(Rubrica a cura di Glauco Stracci – SSC)

Nei giardini del comune di Santa Marinella è possibile ammirare la tomba etrusca detta delle Volpelle, così denominata
in riferimento al luogo del ritrovamento (una cava dove oggi sorge il casello autostradale di Civitavecchia-Sud). La scoperta fu denunciata il 3 aprile 1961 dal sig. Basilico Nazzareno all’ispettore onorario per la soprintendenza Odoardo Toti che si occupò
dello scavo e poi del suo recupero, avvenuto lo stesso anno, con l’aiuto del soprintendente all’Etruria Meridionale, Mario
Moretti, e il sindaco di Santa Marinella, Bruno Zampa, che ne permisero l’assemblaggio all’interno del giardino comunale.
Si tratta di una tipologia di sepolcro definito a edicola, che congiuntamente alla tomba del Bronzetto di Populonia, ne costituisce un unicum giunto ino ai nostri giorni.

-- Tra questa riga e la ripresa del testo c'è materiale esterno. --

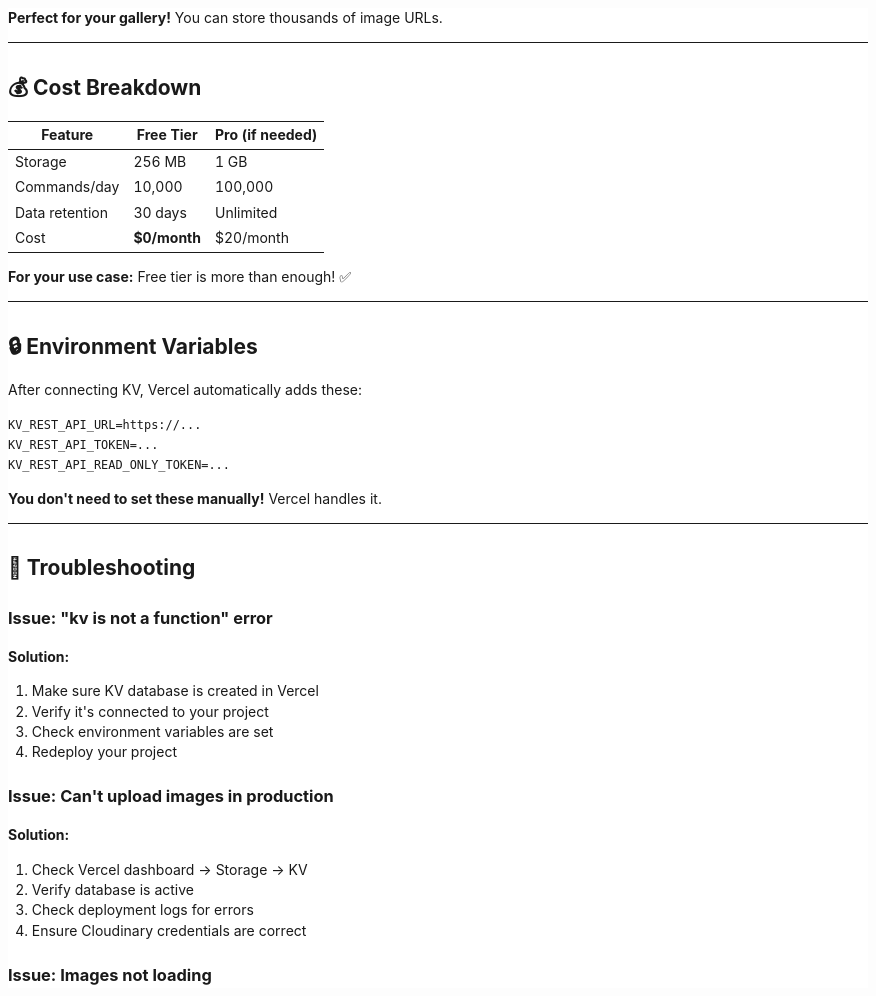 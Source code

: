 **Perfect for your gallery!** You can store thousands of image URLs.

---

## 💰 Cost Breakdown

| Feature | Free Tier | Pro (if needed) |
|---------|-----------|-----------------|
| Storage | 256 MB | 1 GB |
| Commands/day | 10,000 | 100,000 |
| Data retention | 30 days | Unlimited |
| Cost | **$0/month** | $20/month |

**For your use case:** Free tier is more than enough! ✅

---

## 🔒 Environment Variables

After connecting KV, Vercel automatically adds these:

```
KV_REST_API_URL=https://...
KV_REST_API_TOKEN=...
KV_REST_API_READ_ONLY_TOKEN=...
```

**You don't need to set these manually!** Vercel handles it.

---

## 🐛 Troubleshooting

### Issue: "kv is not a function" error

**Solution:**
1. Make sure KV database is created in Vercel
2. Verify it's connected to your project
3. Check environment variables are set
4. Redeploy your project

### Issue: Can't upload images in production

**Solution:**
1. Check Vercel dashboard → Storage → KV
2. Verify database is active
3. Check deployment logs for errors
4. Ensure Cloudinary credentials are correct

### Issue: Images not loading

La tomba era composta di ventisette conci perfettamente squadrati, ma non
isodomi, il tetto spiovente fu realizzato con due lastroni di circa cm 158 x 90 x 35 per un’altezza totale di cm 210, mentre
la pianta perimetrale era quadrangolare di cm 270 x 290. I blocchi presentavano delle scanalature per consentire un assemblaggio ad incastro, la pietra impiegata risultò essere “scaglia”, una particolare roccia sedimentaria a calcare concoide proveniente dalla località di Civitavecchia detta “La Frasca” e che possiamo assimilare alla “panchina toscana”.
La tomba culturalmente era attinente alla necropoli del pagus etrusco di Castellina del Marangone e databile alla ine del IV sec. a.C. Al suo interno furono rinvenuti due oinochoai a vernice nera del tipo a “schnabelkanne” e un kylix oltre a frammenti ossei di un individuo di circa 30 anni di età. Questa tomba non fu importante solo perché la prima del territorio ad essere rinvenuta con copertura intatta, ma uno dei due oinochoai, conservato al museo nazionale di Civitavecchia, è oggi riportato in tantissima bibliografia come uno dei migliori esemplari conservati di una particolare tipologia decorativa sovra-dipinta, all’epoca ancora
in definizione, che oggi prende il nome di “Gruppo del fantasma”, così definita per la particolare figura ammantata, priva di particolari anatomici, che mostra una silhouette evanescente da non permettere l’individuazione della sessualità, come appunto un fantasma.